An impromptu memorial has sprung up at the site of Mark Carson’s murder on Eighth Street just off Sixth Avenue. | DONNA ACETO
BY ANDY HUMM | The point-blank shooting murder of a gay man this past weekend has galvanized concern in the LGBT community about a spate of anti-gay attacks in Manhattan that number at least seven since May 5.
Mark Carson, 32, a gay man out socializing with friends in the West Village, was shot in the face and killed just after midnight on the morning of May 18 by a gunman shouting anti-gay slurs. Apprehended nearby shortly after the shooting, Elliot Morales, 33, has been charged by Manhattan District Attorney Cyrus Vance with murder in the second degree as a hate crime, menacing in the second degree, and two weapons charges.
Less than 24 hours after the killing, hundreds turned out for a vigil at the site of the murder at 60 West Eighth Street just east of Sixth Avenue following a social media call from Adam Feldman, a writer for Time Out. On May 20, three days after the murder, elected officials and LGBT groups organized a march of more than 1,500 people from the LGBT Community Center on West 13th Street to a rally at the same site.

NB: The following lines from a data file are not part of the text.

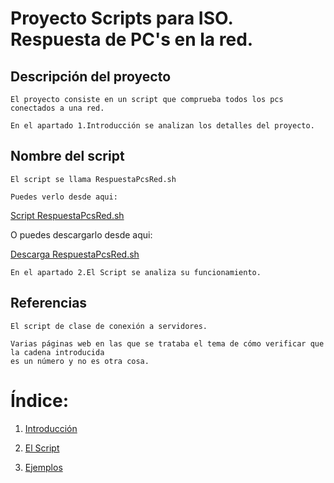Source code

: # Proyecto Scripts para ISO. Respuesta de PC's en la red.

## Descripción del proyecto

	El proyecto consiste en un script que comprueba todos los pcs conectados a una red.

	En el apartado 1.Introducción se analizan los detalles del proyecto.

## Nombre del script

	El script se llama RespuestaPcsRed.sh
	
	Puedes verlo desde aqui:

[Script RespuestaPcsRed.sh](https://github.com/mikkgh/Linux-Scripts/blob/main/archivos/RespuestaPcsRed.sh)


O puedes descargarlo desde aqui:

[Descarga RespuestaPcsRed.sh](https://github.com/mikkgh/Linux-Scripts/blob/main/archivos/RespuestaPcsRed.zip)

	En el apartado 2.El Script se analiza su funcionamiento.

## Referencias

	El script de clase de conexión a servidores.
	
	Varias páginas web en las que se trataba el tema de cómo verificar que la cadena introducida 
	es un número y no es otra cosa.

# Índice:

1. [Introducción](https://github.com/mikkgh/Linux-Scripts/blob/main/Introducción.md)

2. [El Script](https://github.com/mikkgh/Linux-Scripts/blob/main/Script.md)

3. [Ejemplos](https://github.com/mikkgh/Linux-Scripts/blob/main/Ejemplos.md)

Elliot Morales charged with May 18 shooting of Mark Carson at close range after allegedly menacing Village bar
Just hours after that rally, Dan Contrarino, a club promoter, was attacked on Avenue D and East Fourth Street by an assailant shouting “faggot,” NightLifeGay.com reported. Contrarino posted on Facebook, “GAY BASHED LAST NITE… back from small surgery…. CHEST XRAYS THIS AM…. suspect still at large… police n media waiting to interview me… U JUST WANNA CRY N MOVE ON…”
At 5 a.m. on May 21, a gay couple, Steven Dixon, 42, and Michael Coleman, 41, were attacked in Soho by men shouting anti-gay epithets and repeatedly punching Dixon, causing lacerations, swelling, and pain to his eye, the New York Post reported. Fabian Ortiz, 32 and Pedro Jimenez, 23, were arrested on charges of felonious assault as a hate crime.
Unlike these two attacks and four others since May 5, where violence erupted quickly, seemingly out of nowhere, Morales is alleged to have been carrying on in an abusive and menacing manner for some time prior to the Carson shooting. According to police, after urinating outside the Annisa bar and eatery on Barrow Street at West Fourth, he entered the establishment, spewing anti-gay slurs at the bartender, showing off a weapon, and threatening to kill him if he called 911. Morales and his friends then encountered Carson’s group on West Eighth Street, and Morales allegedly targeted anti-gay invective at them as well, including, “Look at you faggots, you look like gay wrestlers.”
Carson’s group moved on, but minutes later Morales — after his friends failed to dissuade him from another confrontation — allegedly came back at Carson’s group, saying to them, “You want to die tonight?” According to the district attorney’s complaint, Morales then asked Carson, “Are you with him?” and “Carson answered, ‘Yes,’ at which point the defendant shot Carson in the head with a silver pistol.” Carson was brought to Beth Israel Hospital and pronounced dead at 1:40 a.m.
Morales was confronted at 12:05 a.m. by police officer Henry Huot who ordered him to stop, “at which point the defendant drew a gun and turned toward Officer Huot, but the gun fell to the ground.” It contained three live rounds. Morales was arrested.
In recounting the murder, Police Commissioner Raymond Kelly said, “It’s clear that the victim here was killed only because and just because he was thought to be gay.” The Daily News reported that “the commissioner added that Carson in no way antagonized his killer.”
Morales’ sister told the New York Times her brother, who was in prison for ten years for robbery, had not been homophobic and “he doesn’t remember anything [about the murder]; he was under the influence, he was drinking.”
The defendant “laughed in hideous glee as he confessed, a prosecutor told the judge” at Morales’ arraignment, according to the Daily News.
Carson worked as a manager at the Ciao Bella gelato store in Grand Central Terminal and was “very good with people” and open about being gay, a colleague told the Times. He had once been a client at the Hetrick-Martin Institute for LGBT youth, according to Thomas Krever, the agency’s executive director. Carson’s brother, Michael Bumpars, said Mark was a “courageous” and “beautiful” person, the Daily News reported.
Carson had recently moved from Harlem to Brooklyn, according to the Times. His friend Kay Allen told the newspaper, “His spirit was too big for this city. He didn’t have a negative bone in his body.”